_Available records_

== == ==

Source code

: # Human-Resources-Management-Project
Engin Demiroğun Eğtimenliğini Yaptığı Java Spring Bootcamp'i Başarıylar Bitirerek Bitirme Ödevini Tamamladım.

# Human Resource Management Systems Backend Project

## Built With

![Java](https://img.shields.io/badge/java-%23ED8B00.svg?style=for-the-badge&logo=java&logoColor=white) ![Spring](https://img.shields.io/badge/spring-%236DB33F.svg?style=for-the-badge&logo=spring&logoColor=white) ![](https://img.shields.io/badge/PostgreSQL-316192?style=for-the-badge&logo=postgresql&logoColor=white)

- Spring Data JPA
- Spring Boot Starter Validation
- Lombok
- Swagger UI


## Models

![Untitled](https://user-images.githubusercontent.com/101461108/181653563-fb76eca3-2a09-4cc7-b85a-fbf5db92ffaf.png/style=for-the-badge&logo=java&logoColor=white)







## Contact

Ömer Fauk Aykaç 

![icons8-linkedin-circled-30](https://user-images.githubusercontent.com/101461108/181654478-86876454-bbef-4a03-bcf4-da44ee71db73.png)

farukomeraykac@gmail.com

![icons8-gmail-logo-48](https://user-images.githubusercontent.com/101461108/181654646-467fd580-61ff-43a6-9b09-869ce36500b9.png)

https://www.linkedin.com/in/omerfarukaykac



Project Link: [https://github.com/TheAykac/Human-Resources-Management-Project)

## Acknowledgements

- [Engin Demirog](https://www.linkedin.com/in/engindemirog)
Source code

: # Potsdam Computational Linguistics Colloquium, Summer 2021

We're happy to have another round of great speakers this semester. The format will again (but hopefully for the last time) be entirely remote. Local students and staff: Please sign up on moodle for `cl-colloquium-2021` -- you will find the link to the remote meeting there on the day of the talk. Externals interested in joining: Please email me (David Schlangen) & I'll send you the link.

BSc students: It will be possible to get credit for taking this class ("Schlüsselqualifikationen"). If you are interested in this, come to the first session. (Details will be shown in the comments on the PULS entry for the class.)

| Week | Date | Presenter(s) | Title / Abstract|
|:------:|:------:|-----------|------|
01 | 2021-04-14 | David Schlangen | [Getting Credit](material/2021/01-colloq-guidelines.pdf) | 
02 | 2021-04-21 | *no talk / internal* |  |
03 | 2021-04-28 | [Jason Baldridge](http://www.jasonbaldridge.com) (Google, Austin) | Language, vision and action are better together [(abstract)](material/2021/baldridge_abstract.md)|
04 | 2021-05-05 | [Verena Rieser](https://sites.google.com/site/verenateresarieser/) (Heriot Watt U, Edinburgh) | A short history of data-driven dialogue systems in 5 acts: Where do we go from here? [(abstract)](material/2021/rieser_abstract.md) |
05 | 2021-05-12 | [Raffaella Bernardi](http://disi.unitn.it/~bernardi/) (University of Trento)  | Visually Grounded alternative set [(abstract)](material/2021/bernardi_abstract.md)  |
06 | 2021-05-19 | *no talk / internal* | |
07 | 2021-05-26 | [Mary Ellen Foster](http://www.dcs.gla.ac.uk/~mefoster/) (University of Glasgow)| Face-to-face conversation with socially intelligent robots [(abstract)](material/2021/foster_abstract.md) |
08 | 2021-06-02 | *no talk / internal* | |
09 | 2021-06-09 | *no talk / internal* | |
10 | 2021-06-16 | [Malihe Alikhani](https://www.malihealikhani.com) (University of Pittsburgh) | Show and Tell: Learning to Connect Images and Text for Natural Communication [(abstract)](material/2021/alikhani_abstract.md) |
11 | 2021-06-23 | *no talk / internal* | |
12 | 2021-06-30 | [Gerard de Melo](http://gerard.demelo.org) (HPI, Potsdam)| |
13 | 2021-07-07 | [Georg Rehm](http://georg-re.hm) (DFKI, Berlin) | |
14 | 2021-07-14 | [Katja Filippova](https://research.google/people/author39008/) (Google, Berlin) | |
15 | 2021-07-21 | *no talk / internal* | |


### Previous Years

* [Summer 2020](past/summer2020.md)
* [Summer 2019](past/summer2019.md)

== == ==

_What you are asked to do_
Each line in the listing above either holds the string "internal" or does not; state how many do, giving the number only.

_Written solution_
6